#### WHAT TO WORK ON:
Write out exactly the lines of the material below, beginning at the top and ending at the line that contains "control. Conceptually, the".

#### MATERIALS PROVIDED:
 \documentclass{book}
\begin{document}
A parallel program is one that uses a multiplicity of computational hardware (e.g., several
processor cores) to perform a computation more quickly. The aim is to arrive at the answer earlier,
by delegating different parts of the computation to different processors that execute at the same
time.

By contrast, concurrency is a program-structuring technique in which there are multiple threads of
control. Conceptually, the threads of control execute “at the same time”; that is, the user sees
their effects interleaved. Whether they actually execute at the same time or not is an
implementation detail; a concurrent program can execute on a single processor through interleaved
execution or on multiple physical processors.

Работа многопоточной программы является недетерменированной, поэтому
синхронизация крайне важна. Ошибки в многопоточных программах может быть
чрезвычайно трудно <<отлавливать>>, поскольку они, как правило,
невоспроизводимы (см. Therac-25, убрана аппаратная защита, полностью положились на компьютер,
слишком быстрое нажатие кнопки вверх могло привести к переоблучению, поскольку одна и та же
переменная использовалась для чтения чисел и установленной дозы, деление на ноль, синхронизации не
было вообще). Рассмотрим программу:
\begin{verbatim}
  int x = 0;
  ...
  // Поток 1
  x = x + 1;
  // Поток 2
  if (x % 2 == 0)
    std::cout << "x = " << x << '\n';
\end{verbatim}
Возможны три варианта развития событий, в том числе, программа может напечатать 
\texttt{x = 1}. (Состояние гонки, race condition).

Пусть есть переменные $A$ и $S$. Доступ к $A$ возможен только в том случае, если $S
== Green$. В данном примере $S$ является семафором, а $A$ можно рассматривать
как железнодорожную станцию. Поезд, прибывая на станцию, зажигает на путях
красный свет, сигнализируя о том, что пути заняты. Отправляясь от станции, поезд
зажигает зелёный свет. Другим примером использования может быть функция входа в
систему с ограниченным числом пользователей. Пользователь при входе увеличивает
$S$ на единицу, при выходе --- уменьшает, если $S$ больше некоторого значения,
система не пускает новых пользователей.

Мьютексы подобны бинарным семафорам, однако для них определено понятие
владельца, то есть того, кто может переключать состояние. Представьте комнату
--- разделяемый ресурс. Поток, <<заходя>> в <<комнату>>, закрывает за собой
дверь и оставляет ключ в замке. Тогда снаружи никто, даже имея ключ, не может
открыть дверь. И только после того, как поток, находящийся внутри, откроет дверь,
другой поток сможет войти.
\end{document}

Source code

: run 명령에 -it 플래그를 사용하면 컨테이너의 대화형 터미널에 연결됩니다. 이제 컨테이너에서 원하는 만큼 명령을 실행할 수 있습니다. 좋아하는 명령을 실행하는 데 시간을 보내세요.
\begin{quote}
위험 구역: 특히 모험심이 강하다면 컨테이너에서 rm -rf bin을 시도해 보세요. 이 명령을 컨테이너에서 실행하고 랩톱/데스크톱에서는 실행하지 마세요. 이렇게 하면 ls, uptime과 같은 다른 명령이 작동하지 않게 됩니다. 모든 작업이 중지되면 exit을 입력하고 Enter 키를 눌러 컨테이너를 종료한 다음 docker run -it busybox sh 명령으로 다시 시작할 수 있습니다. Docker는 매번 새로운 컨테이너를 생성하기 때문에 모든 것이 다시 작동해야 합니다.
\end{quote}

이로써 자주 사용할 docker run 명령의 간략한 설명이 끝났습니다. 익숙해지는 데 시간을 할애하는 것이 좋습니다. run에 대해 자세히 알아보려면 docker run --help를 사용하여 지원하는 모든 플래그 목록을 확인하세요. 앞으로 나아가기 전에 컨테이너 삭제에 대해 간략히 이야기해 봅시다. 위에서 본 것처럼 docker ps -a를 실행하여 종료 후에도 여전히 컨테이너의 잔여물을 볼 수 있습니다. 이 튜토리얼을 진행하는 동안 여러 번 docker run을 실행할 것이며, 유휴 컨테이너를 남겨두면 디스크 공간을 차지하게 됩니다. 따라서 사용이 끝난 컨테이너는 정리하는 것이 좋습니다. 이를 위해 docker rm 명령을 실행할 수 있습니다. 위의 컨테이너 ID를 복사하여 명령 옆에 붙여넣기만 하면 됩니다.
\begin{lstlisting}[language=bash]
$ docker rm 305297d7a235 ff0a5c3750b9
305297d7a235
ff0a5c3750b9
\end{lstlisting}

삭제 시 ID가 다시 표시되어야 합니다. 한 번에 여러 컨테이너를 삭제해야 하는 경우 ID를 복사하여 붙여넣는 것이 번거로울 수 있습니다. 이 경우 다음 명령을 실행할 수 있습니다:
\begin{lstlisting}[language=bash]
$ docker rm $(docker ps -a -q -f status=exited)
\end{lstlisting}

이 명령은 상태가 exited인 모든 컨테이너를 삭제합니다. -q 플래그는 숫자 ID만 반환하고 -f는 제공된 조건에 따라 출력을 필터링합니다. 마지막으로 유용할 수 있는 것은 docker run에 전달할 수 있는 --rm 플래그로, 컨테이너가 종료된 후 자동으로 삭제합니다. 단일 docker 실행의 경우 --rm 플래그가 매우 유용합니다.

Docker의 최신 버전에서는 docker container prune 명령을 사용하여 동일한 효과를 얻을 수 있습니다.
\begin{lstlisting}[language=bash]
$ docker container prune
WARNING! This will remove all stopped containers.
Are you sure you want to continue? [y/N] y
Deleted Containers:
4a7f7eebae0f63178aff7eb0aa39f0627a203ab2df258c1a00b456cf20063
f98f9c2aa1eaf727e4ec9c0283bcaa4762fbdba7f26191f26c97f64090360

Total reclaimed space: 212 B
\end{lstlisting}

#### RESPONSE TO THE EXERCISE:
 \documentclass{book}
\begin{document}
A parallel program is one that uses a multiplicity of computational hardware (e.g., several
processor cores) to perform a computation more quickly. The aim is to arrive at the answer earlier,
by delegating different parts of the computation to different processors that execute at the same
time.

By contrast, concurrency is a program-structuring technique in which there are multiple threads of
control. Conceptually, the threads of control execute “at the same time”; that is, the user sees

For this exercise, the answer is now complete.